Through its broad range of activities, the Centre promotes comprehensive migration governance and facilitates a diverse range of immigration and border management projects and training courses throughout Africa and beyond.
The Centre is hosted by the Tanzania Regional Immigration Training Academy (TRITA) in Moshi. TRITA is tasked by the East African Community (EAC) Heads of Immigration Services with coordinating and providing specific training for immigration officials from the five EAC countries: Tanzania, Kenya, Rwanda, Uganda and Burundi.
TRITA and the ACBC work in close partnership and their good cooperation has benefited both in terms of joint training programmes, workshops, as well as regional support.
Over the last five years, the ACBC’s teams of experts have responded to an increasingly wide range of requests from African States to build their countries’ capacities and shape innovative solutions in regard to migration management.
As of July 2013, the ACBC had trained over 3,100 immigration and border management officials from 47 different African states, and provided specialist border management guidance to more than 30 IOM offices.
During the 2013/2014 period, the ACBC also facilitated border management interventions across the continent, most notably the IOM Abuja Five Country Conference on irregular migration.
As the ACBC celebrates its fifth anniversary in March 2015, the Centre is widening its thematic outreach in the areas of labor migration, migration health and return migration.
The Center is also looking into other immigration and border management themes such as the promotion of trade, the facilitation of the free movement of persons, good governance, gender and climate change.

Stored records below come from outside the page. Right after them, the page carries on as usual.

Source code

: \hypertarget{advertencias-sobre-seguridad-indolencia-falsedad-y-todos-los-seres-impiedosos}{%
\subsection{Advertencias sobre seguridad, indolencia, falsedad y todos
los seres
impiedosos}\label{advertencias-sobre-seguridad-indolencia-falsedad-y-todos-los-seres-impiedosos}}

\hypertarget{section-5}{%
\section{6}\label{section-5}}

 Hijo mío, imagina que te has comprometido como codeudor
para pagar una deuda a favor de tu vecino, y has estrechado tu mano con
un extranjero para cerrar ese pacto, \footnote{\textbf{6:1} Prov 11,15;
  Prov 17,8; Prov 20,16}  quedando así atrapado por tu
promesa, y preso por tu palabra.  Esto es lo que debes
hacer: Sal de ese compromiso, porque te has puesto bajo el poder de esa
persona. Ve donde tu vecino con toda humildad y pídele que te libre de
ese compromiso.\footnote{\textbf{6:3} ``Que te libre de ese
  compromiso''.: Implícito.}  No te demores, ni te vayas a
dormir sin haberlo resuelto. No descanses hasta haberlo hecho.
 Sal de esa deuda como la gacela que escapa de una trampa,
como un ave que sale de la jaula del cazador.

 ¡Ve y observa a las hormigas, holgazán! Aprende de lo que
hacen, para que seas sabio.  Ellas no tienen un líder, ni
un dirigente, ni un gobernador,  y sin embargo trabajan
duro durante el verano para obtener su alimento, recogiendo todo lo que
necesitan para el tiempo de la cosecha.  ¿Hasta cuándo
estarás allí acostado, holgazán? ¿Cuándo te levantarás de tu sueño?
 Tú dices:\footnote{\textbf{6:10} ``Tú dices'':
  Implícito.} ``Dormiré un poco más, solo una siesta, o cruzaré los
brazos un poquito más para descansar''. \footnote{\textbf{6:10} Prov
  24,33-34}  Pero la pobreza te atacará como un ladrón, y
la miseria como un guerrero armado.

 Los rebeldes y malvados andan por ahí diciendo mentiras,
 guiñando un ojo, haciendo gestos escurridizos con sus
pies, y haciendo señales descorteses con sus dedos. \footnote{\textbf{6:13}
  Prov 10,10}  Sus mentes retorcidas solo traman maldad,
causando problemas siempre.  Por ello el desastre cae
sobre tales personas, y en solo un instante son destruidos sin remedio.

The ACBC has also started to focus on humanitarian border management (HBM), migrant smuggling and human trafficking – addressing these particular challenges in crises, and supporting integrated and coordinated humanitarian response through adapted border management procedures.
The ACBC has delivered HBM, counter-trafficking and counter-migrant smuggling trainings in a number of countries. Recent examples include: an HBM training carried out in the Democratic Republic of the Congo; and a counter-trafficking investigation, a migrant smuggling investigation, and integrated border management trainings conducted for the Puntland Authority, Somalia and held at the ACBC.

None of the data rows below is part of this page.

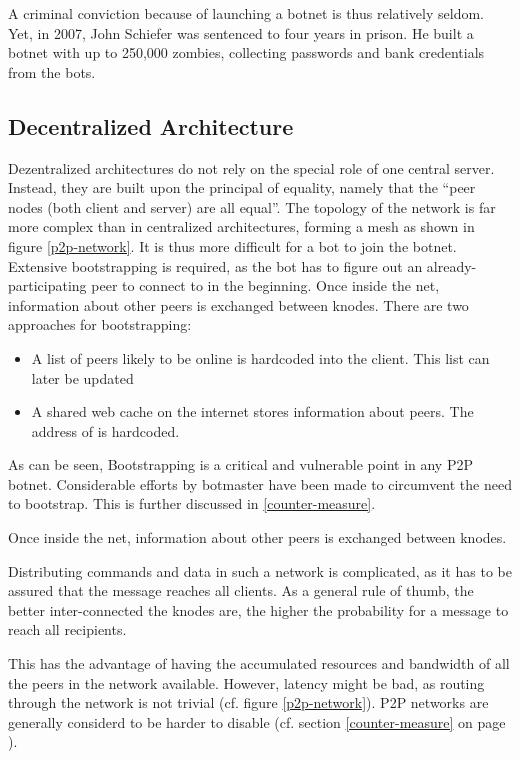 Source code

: \documentclass{llncs}
\begin{document}
 A criminal conviction because of launching a botnet is thus
 relatively seldom. Yet, in 2007, John Schiefer was sentenced to four
 years in prison. He built a botnet with up to 250,000 zombies,
 collecting passwords and bank credentials from the bots.\cite{BotnetCrime}

\subsection{Decentralized Architecture}
\label{decent}
Dezentralized architectures do not rely on the special role of one
central server. Instead, they are built upon the principal of
equality, namely that the ``peer nodes (both client and server) are
all equal''\cite{steggink2007detection}. The topology of the network
is far more complex than in centralized architectures, forming a mesh
as shown in figure \ref{p2p-network}. It is thus more difficult for a
bot to join the botnet. Extensive bootstrapping is required, as the
bot has to figure out an already-participating peer to connect to in the
beginning. Once inside the net, information about other peers is
exchanged between knodes. There are two approaches for bootstrapping\cite{wang2009systematic}:
\begin{itemize}
\item A list of peers likely to be online is hardcoded into the client. This list can later be updated
\item A shared web cache on the internet stores information about
  peers. The address of is hardcoded.
\end{itemize}

As can be seen, Bootstrapping is a critical and vulnerable point in
any P2P botnet. Considerable efforts by botmaster have been made to
circumvent the need to bootstrap\cite{td1sc}. This is further
discussed in \ref{counter-measure}.

Once inside the net, information about other peers is
exchanged between knodes.

Distributing commands and data in such a network is complicated, as it
has to be assured that the message reaches all clients. As a general
rule of thumb, the better inter-connected the knodes are, the higher
the probability for a message to reach all recipients.

This has the advantage of having the accumulated resources and
bandwidth of all the peers in the network available. However, latency
might be bad, as routing through the network is not trivial
(cf. figure \ref{p2p-network}). P2P networks are generally considerd
to be harder to disable (cf. section \ref{counter-measure} on page
\pageref{counter-measure}).
\end{document}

“Although it is difficult to work in the Anti- Trafficking Unit because it involves organized crime, through this training session we have learnt a lot – especially how to detect traffickers and how to support and assist the victims of trafficking,” said Lul Saleban Ali, a woman counter trafficking officer from Puntland, Somalia.
One of the ACBC’s main focuses is the Migration Information and Data Analysis System (MIDAS) – which involves the training of officials to capture, analyze and transfer aggregated migrant traveler data to their headquarters. MIDAS is a border management software developed by IOM in order to equip and enable States that have inadequate data capture systems.